At Balloon Fiesta, hot air balloons launch only when the weather permits it. In the early morning–and we are talking 4:30 AM onwards–hundreds of balloon crews and thousands of spectators are standing around in the dark anticipating a decision about the weather. We are at the launch field to enjoy Dawn Patrol.
Dawn Patrol is a small group of selected balloons that launch prior to sunrise on the days of Mass Ascensions; when 500+ balloons lift off from the Fiesta Park. Naturally, everyone hopes for a go-ahead. Over the course of 9 days, it does happen that winds are determined to be too high and launches are postponed or called off altogether. Fortunately, this didn’t take place on either of the mornings I went to the launch.
During this pre-dawn time, I scouted for places where I expected to see crews in action before it was obvious where the Dawn Patrol balloons would be inflated on the field. This was a terrific opportunity to set up my tripod and use my cable release. I made some of my best photos from the entire event in these hours of darkness.
Even in the pitch dark there is a tremendous buzz of activity going on. Crowds milling around the food vendors are drinking coffee or hot cocoa. On the field small clusters of strangers become acquainted and discuss from where they came. Albuquerque visitors inquire about local spots to have breakfast after sunrise. It’s a introverted mixer where everyone is friendly when they are approached.
Some ambient light seeps in from the distant parking lots and shuttle bus zones. As balloon crew trucks drive onto the grassy field, their headlights and tail lights produce beams in the horizontal plane. Sometimes you see a glimmer of flashlights (most often at the port-a-potties) and green or blue site markers that plot out the grid on the launch field. You do see the glow of phone cameras, tablets and LED camera screens while some people make early attempts at long exposures in the dark. You also see some toy lightsabers and glowsticks being waved around by half-asleep children.
Impressively, balloon crews set up the first wave of hot air balloons while it is completely dark. They wait for an official go ahead over a loud speaker. Once it is determined that the winds are favorable, and a thumbs up is issued, a small ceremonial group of hot air balloons take to the air in the pre-dawn blue hour.
From a spectator’s point of view, the wonderful aspects to the Balloon Fiesta are numerous. Foremost is that the atmosphere is exuberant and open. It’s expected that we go right onto the launch field to get up close and personal with balloon crews and pilots as they are setting up the equipment. We don’t have to sit in a stand, thousands of feet away from the action. We can observe and take closeup photos respectfully without getting in the way.

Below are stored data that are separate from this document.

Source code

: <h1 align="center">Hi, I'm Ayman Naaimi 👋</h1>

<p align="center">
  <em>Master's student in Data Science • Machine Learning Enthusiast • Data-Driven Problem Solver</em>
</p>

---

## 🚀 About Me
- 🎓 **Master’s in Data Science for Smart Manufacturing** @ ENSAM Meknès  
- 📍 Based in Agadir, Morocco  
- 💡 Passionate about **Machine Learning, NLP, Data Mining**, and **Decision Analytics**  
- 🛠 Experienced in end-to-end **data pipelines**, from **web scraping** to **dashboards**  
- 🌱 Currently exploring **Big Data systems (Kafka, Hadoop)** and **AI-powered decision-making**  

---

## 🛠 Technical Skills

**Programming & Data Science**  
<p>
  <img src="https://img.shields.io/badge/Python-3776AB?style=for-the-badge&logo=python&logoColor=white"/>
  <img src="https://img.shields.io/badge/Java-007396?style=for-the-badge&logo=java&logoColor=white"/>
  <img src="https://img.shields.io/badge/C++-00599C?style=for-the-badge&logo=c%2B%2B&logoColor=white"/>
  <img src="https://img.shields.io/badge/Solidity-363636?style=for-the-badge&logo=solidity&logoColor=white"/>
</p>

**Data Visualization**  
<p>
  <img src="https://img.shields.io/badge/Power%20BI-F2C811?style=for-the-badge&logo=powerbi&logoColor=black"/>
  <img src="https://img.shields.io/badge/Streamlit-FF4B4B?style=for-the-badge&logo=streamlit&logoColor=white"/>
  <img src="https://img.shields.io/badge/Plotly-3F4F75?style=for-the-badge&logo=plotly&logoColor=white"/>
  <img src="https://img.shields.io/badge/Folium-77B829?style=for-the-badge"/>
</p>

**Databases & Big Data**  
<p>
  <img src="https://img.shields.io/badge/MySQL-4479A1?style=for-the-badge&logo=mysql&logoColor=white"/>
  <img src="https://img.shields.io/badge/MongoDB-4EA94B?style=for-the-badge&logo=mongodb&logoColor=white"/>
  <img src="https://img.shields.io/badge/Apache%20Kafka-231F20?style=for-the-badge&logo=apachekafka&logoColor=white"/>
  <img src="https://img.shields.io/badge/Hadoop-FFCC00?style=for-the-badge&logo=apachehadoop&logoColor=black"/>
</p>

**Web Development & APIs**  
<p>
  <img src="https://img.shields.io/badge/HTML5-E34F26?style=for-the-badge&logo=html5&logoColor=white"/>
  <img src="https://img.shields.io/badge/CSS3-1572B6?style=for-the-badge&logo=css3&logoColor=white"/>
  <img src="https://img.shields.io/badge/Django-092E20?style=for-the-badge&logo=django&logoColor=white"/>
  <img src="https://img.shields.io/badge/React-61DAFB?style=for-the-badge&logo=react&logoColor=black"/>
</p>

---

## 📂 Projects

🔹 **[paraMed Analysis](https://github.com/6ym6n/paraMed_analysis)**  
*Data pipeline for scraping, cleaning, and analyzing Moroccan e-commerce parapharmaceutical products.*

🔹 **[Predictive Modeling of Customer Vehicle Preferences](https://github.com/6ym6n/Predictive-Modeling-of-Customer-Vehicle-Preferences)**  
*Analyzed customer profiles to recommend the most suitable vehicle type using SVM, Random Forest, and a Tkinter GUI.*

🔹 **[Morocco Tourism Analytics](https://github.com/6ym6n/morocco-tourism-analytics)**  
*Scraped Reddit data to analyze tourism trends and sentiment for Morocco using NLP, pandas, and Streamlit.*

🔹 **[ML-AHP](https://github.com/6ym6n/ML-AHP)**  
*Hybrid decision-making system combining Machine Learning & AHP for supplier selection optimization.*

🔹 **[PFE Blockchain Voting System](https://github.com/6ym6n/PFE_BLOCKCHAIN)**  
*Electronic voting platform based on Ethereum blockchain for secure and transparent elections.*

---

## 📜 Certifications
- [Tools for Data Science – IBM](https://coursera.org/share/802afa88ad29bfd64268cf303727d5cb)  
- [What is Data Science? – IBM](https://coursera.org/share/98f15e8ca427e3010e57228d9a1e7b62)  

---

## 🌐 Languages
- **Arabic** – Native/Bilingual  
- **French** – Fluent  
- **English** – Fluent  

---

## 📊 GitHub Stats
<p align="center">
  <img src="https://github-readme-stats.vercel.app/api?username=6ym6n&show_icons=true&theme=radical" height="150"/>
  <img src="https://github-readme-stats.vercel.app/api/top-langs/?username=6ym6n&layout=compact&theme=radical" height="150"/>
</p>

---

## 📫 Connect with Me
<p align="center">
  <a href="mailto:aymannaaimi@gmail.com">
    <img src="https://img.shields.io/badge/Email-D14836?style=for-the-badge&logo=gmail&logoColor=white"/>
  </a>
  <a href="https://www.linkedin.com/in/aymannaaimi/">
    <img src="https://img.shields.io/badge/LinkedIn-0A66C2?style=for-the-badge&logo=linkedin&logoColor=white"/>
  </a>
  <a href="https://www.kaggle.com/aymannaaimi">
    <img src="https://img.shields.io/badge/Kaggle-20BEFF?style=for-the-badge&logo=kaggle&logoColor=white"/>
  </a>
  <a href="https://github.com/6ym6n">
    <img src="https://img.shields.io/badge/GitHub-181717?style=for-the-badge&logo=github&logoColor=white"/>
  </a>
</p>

Second of all, if we attend a morning session at Fiesta, we can wake up at 3:30 AM dress and drive to catch a shuttle bus to the park, to find a spot on the launch field, to get up close for the Dawn Patrol. Once these early birds launch successfully in the pre-dawn blue hour, the rest of the hot air balloons take off in waves. It all happens by sunrise.
Attending Dawn Patrols require advance planning, even for spectators.
A) Dress in layers. You will be standing on a grassy field, in the dark, in the desert where the land doesn’t hold in any heat over night. Before the sun rises, temperatures can have dropped to as cold as in the thirties (degrees F). You will want a backpack to peel off your layers and produce your sun hat and sun glasses once the sun rises and warm things up.
B) In advance, purchase Park ‘N Ride Tickets, plan to drive to a satellite lot, park and get on board a shuttle bus by 5 AM. It’s *totally* worth the small extra fee. You will not have to sit in traffic, find a parking space near the park (which costs more than admission) and risk being turned away if lots are full. You will be able to get an easy, quick ride back to the parking lot when you finish at the morning session; the lines move fast and there are plenty of shuttles in queue.
C) Along with a pre-packed camera, remember extra charged batteries and memory cards. Take a tripod if you have one. If you have a cable release for bulb manual exposures, take it. You will have lots of interesting opportunities to make some cool shots with light trails before the sun comes up.
D) There are food vendors selling hot cocoa, coffee and breakfast burritos among other event related curiosities. Pricey, but convenience has a cost. You can bring your own snack and thermos. Forbidden is glass and alcohol. Bring an ID if you insist on heading to a tent for some beer later on.
E) Take lots of photos! Get out there and enjoy the Fiesta.